Apesar dos pequenos atritos que teve com a Convenção Constitucional, o presidente Gabriel Boric também está envolvido com a campanha a favor da aprovação. Ele já afirmou inúmeras vezes que o êxito dos projetos do seu governo depende da promulgação da nova Constituição. Considerando o alinhamento do seu projeto de governo com os artigos presentes no texto constitucional, é possível afirmar que a sua recém eleição à presidência indica uma predisposição da sociedade chilena a chancelar a mudança. Por outro lado, a queda dos índices de aprovação do seu governo esvazia o otimismo vinculado a essa interpretação.

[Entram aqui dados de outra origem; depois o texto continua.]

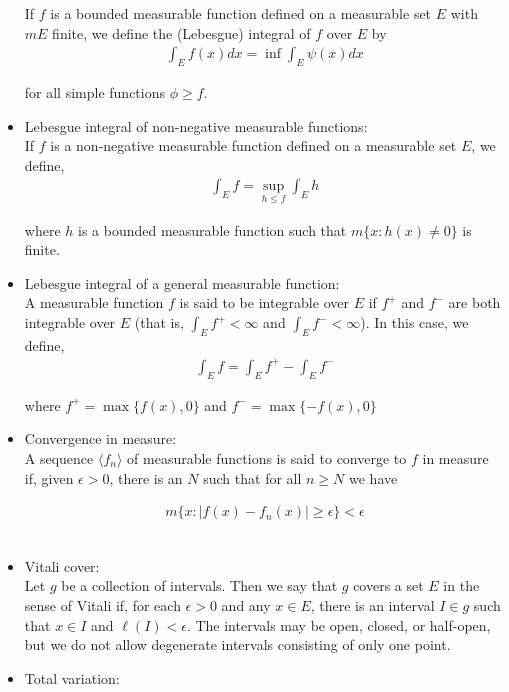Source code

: \documentclass[12pt]{article}
\begin{document}
\begin{itemize}
If $f$ is a bounded measurable function defined on a measurable set $E$ with $mE$ finite, we define the (Lebesgue) integral of $f$ over $E$ by
\begin{align*}
\int_E f(x)dx = \inf \int_E \psi(x) dx
\end{align*}

for all simple functions $\phi \geq f$.
\\
\item Lebesgue integral of non-negative measurable functions:\\

If $f$ is a non-negative measurable function defined on a measurable set $E$, we define,
\begin{align*}
\int_E f = \sup_{h \leq f} \int_E h
\end{align*}

where $h$ is a bounded measurable function such that $m\{x: h(x) \neq 0\}$ is finite.
\\
\item Lebesgue integral of a general measurable function:\\

A measurable function $f$ is said to be integrable over $E$ if $f^+$ and $f^-$ are both integrable over $E$ (that is, $\int_E f^+ < \infty$ and $\int_E f^- < \infty$). In this case, we define,
\begin{align*}
\int_E f = \int_E f^+ - \int_E f^-
\end{align*}

where $f^+ = \max\{f(x), 0\}$ and $f^- = \max\{-f(x), 0\}$
\\
\item Convergence in measure:\\

A sequence $\langle f_n \rangle$ of measurable functions is said to converge to $f$ in measure if, given $\epsilon > 0$, there is an $N$ such that for all $n \geq N$ we have

\begin{align*}
m\{x: |f(x) - f_n(x)| \geq \epsilon\} < \epsilon
\end{align*}
\\
\item Vitali cover:\\

Let $g$ be a collection of intervals. Then we say that $g$ covers a set $E$ in the sense of Vitali if, for each $\epsilon > 0$ and any $x \in E$, there is an interval $I \in g$ such that $x \in I$ and $\ell(I) < \epsilon$. The intervals may be open, closed, or half-open, but we do not allow degenerate intervals consisting of only one point.
\\
\item Total variation:\\


\end{itemize}
\end{document}
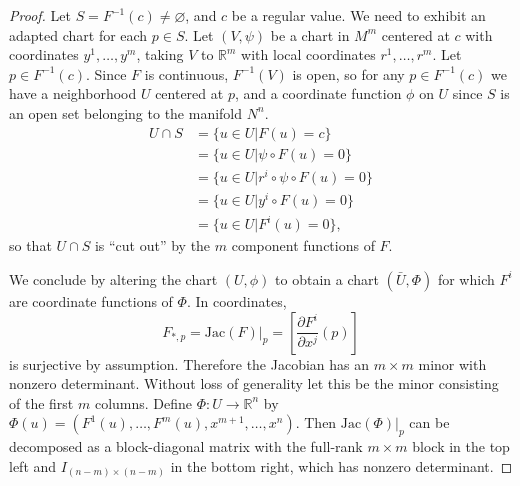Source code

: \begin{proof}
Let $S = F^{-1}(c) \neq \varnothing$, and $c$ be a regular value. We
need to exhibit an adapted chart for each $p \in S$. Let $(V, \psi)$
be a chart in $M^m$ centered at $c$ with coordinates $y^1, \dots,
y^m$, taking $V$ to $\mathbb{R}^m$ with local coordinates $r^1, \dots,
r^m$. Let $p \in F^{-1}(c)$. Since $F$ is continuous, $F^{-1}(V)$ is
open, so for any $p \in F^{-1}(c)$ we have a neighborhood $U$ centered
at $p$, and a coordinate function $\phi$ on $U$ since $S$ is an open
set belonging to the manifold $N^n$.
\begin{align*}
   U \cap S
&= \{ u \in U \vert F(u) = c \} \\
&= \{ u \in U \vert \psi \circ F(u) = 0 \} \\
&= \{ u \in U \vert r^i \circ \psi \circ F(u) = 0 \} \\
&= \{ u \in U \vert y^i \circ F(u) = 0 \} \\
&= \{ u \in U \vert F^i(u) = 0 \},
\end{align*}
so that $U \cap S$ is ``cut out'' by the $m$ component functions of
$F$.

We conclude by altering the chart $(U, \phi)$ to obtain a chart
$(\bar{U}, \Phi)$ for which $F^i$ are coordinate functions of $\Phi$.
In coordinates,
$$
  F_{\ast, p}
= \mathrm{Jac}(F)|_p
= \left[\frac{\partial F^i}{\partial x^j}(p)\right]
$$
is surjective by assumption. Therefore the Jacobian has an $m \times
m$ minor with nonzero determinant. Without loss of generality let this
be the minor consisting of the first $m$ columns. Define
$\Phi: U \to \mathbb{R}^n$ by
$\Phi(u) = (F^1(u), \dots, F^m(u), x^{m+1}, \dots, x^n)$. Then
$\mathrm{Jac}(\Phi)|_p$
can be decomposed as a block-diagonal matrix with the full-rank
$m \times m$ block in the top left and $I_{(n - m) \times (n - m)}$ in
the bottom right, which has nonzero determinant.
\end{proof}

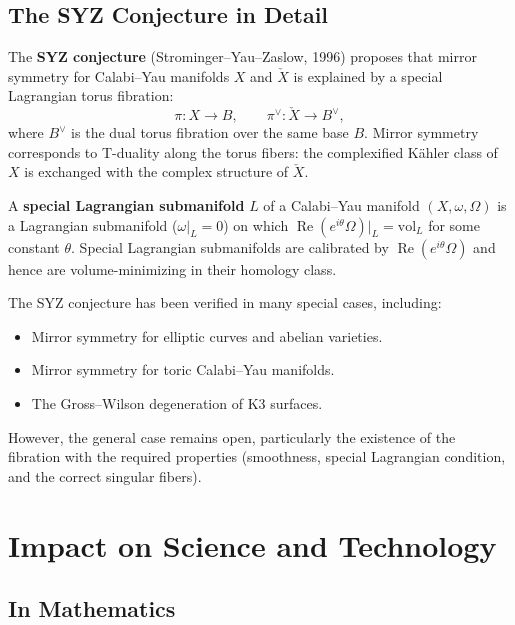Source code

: \subsection{The SYZ Conjecture in Detail}

The \textbf{SYZ conjecture} (Strominger--Yau--Zaslow, 1996) proposes that mirror symmetry for Calabi--Yau manifolds $X$ and $\check X$ is explained by a special Lagrangian torus fibration:
\[
\pi: X \to B, \qquad \pi^\vee: \check X \to B^\vee,
\]
where $B^\vee$ is the dual torus fibration over the same base $B$. Mirror symmetry corresponds to T-duality along the torus fibers: the complexified K\"ahler class of $X$ is exchanged with the complex structure of $\check X$.

A \textbf{special Lagrangian submanifold} $L$ of a Calabi--Yau manifold $(X, \omega, \Omega)$ is a Lagrangian submanifold ($\omega|_L = 0$) on which $\operatorname{Re}(e^{i\theta}\Omega)|_L = \text{vol}_L$ for some constant $\theta$. Special Lagrangian submanifolds are calibrated by $\operatorname{Re}(e^{i\theta}\Omega)$ and hence are volume-minimizing in their homology class.

The SYZ conjecture has been verified in many special cases, including:
\begin{itemize}
    \item Mirror symmetry for elliptic curves and abelian varieties.
    \item Mirror symmetry for toric Calabi--Yau manifolds.
    \item The Gross--Wilson degeneration of K3 surfaces.
\end{itemize}

However, the general case remains open, particularly the existence of the fibration with the required properties (smoothness, special Lagrangian condition, and the correct singular fibers).

\section{Impact on Science and Technology}

\subsection{In Mathematics}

Referendo será o último capítulo do processo?
A despeito do resultado do referendo, o processo de transformação política e social não se encerrará no dia 4 de setembro. É difícil acreditar que os chilenos se contentarão com a manutenção da Carta de 1980 caso vença o rechaço. Por outro lado, mesmo se for aprovada, a Constituição não garantirá por si só a refundação do Estado chileno, como ela própria promete. Apesar da existência de alguns artigos que determinam como serão feitas as principais mudanças, a Carta formulada pela Convenção Constitucional corre risco de se tornar letra morta caso a sociedade civil não siga pressionando o Estado para que ele efetive a transformação anunciada. Porém, essa pressão terá mais condições de ser bem-sucedida, haja vista as leis presentes no novo texto constitucional que ampliam os instrumentos de controle social do Estado chileno.
David Ribeiro é mestre e doutor em História Social pela Universidade de São Paulo. É autor do livro “Da crise política ao golpe de Estado: conflitos entre o Poder Executivo e o Poder Legislativo durante o governo João Goulart” e integrante do grupo de estudos Memória e Ditadura (USP).
[1] A palavra aborto não está presente em nenhum dos artigos da nova constituição. O artigo 61 indica que o Estado garantirá às mulheres o direito de decidir de forma livre sobre o seu próprio corpo, sexualidade e reprodução.
[2] O direito à propriedade é resguardado pelo artigo 78.